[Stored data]
_ _ _ _ _ _ _
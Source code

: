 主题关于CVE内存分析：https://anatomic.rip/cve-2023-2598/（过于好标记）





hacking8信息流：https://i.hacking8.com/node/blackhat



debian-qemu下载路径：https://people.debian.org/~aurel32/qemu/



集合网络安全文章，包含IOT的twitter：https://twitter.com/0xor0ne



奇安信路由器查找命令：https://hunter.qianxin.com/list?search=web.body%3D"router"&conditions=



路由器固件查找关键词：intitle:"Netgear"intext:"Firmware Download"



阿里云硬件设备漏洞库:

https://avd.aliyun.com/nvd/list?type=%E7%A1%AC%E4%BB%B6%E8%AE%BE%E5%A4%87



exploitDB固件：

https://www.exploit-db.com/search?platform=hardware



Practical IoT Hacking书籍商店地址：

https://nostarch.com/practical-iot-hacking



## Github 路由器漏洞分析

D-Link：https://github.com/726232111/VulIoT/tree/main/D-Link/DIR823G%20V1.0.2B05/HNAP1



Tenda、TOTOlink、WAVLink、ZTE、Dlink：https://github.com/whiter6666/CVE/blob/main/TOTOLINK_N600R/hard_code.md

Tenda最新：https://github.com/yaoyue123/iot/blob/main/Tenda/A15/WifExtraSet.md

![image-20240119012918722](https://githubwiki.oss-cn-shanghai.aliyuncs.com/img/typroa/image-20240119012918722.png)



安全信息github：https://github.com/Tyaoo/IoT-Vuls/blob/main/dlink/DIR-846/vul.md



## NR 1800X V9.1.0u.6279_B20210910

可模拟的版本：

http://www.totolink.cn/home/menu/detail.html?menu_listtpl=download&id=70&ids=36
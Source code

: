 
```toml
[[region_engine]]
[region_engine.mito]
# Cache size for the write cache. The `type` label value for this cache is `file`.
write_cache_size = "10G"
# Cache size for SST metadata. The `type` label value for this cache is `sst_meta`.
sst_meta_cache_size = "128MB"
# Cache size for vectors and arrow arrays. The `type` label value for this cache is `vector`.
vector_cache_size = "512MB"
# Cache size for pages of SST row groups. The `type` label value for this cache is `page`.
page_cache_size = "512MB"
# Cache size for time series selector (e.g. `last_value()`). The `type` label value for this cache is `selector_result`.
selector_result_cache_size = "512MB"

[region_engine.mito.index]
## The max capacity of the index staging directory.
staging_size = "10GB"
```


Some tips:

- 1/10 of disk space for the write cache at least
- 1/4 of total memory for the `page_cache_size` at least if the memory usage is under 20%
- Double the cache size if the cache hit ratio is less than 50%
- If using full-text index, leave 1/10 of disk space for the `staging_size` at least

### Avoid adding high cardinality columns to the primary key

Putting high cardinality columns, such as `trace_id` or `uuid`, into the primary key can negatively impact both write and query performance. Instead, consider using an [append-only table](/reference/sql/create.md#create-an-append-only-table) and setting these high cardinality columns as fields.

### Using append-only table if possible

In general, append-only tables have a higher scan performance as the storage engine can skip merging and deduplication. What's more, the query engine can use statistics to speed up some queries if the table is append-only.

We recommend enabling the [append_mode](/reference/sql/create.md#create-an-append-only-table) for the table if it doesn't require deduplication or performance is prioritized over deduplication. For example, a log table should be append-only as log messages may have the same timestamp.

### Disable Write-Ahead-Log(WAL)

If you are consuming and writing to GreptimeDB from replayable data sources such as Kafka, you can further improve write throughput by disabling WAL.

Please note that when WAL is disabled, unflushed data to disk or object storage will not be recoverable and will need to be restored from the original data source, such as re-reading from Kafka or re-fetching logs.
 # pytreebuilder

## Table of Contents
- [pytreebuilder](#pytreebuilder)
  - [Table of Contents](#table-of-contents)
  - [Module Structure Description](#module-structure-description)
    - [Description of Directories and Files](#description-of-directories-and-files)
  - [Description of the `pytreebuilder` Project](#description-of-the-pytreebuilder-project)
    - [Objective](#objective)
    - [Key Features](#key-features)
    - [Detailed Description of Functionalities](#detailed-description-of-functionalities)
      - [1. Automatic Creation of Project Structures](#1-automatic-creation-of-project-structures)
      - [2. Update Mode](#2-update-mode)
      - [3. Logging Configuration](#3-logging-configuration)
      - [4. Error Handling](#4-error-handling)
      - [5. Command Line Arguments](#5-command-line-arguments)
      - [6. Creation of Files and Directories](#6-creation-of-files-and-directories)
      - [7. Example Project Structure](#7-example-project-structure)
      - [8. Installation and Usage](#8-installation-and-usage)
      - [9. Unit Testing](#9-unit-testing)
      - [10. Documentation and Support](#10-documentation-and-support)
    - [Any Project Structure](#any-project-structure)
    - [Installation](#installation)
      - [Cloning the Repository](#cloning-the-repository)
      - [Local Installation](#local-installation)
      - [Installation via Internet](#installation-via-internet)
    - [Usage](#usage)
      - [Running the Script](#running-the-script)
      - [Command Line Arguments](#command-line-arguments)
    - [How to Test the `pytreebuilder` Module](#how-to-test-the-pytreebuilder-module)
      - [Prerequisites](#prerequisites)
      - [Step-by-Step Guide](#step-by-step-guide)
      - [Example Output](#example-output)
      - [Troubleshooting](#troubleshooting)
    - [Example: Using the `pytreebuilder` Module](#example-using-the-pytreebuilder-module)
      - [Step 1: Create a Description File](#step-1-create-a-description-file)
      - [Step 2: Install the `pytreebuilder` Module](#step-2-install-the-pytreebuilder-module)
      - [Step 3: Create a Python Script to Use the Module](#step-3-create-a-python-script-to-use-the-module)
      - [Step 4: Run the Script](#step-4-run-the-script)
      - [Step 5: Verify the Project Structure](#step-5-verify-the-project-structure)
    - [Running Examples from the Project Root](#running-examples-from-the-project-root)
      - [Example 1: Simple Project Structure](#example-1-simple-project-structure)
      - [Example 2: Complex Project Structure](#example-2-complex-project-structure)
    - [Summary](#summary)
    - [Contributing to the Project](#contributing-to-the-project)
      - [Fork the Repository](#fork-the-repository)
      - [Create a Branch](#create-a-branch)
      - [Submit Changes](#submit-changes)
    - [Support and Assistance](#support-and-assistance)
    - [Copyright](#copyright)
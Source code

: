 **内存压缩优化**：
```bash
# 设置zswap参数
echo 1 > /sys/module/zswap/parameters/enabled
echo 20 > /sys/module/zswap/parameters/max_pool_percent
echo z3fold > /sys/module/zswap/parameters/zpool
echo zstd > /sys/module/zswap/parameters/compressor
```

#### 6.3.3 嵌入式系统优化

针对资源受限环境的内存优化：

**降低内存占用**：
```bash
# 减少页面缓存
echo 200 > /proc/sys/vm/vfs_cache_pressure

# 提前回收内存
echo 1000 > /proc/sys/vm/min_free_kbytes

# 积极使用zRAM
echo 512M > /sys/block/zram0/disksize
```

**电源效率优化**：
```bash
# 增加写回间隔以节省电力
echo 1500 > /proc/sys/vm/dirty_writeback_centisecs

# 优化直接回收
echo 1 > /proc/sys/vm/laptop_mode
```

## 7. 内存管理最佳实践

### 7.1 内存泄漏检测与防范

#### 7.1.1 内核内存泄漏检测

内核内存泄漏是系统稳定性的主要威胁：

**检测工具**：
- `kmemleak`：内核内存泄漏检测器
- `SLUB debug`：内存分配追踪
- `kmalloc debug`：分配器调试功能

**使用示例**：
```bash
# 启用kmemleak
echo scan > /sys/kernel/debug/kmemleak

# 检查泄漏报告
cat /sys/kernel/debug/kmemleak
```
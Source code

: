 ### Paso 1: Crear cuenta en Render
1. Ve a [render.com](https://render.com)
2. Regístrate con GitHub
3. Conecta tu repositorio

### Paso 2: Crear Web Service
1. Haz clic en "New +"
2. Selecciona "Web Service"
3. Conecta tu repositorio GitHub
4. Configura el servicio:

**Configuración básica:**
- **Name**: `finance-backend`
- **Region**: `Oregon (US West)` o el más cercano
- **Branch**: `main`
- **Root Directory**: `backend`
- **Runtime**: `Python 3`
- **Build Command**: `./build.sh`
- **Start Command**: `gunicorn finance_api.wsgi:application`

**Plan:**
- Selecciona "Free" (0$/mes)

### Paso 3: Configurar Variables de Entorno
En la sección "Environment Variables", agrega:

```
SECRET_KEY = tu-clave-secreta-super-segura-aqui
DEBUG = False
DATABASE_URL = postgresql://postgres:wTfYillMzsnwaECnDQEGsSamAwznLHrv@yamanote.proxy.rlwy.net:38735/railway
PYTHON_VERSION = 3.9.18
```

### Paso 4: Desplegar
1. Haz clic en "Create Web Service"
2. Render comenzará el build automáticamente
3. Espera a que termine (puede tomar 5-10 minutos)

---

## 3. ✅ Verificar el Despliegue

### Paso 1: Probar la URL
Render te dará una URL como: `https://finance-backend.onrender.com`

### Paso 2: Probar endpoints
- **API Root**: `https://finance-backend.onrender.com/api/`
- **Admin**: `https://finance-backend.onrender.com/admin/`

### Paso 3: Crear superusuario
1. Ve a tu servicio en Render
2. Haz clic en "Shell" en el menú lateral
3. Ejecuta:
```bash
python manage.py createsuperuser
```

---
_ _ _ _ _ _ _
Every line in the records above with the string "module" in it should be shown.

  - [Module Structure Description](#module-structure-description)
    - [How to Test the `pytreebuilder` Module](#how-to-test-the-pytreebuilder-module)
    - [Example: Using the `pytreebuilder` Module](#example-using-the-pytreebuilder-module)
      - [Step 2: Install the `pytreebuilder` Module](#step-2-install-the-pytreebuilder-module)
      - [Step 3: Create a Python Script to Use the Module](#step-3-create-a-python-script-to-use-the-module)
echo 1 > /sys/module/zswap/parameters/enabled
echo 20 > /sys/module/zswap/parameters/max_pool_percent
echo z3fold > /sys/module/zswap/parameters/zpool
echo zstd > /sys/module/zswap/parameters/compressor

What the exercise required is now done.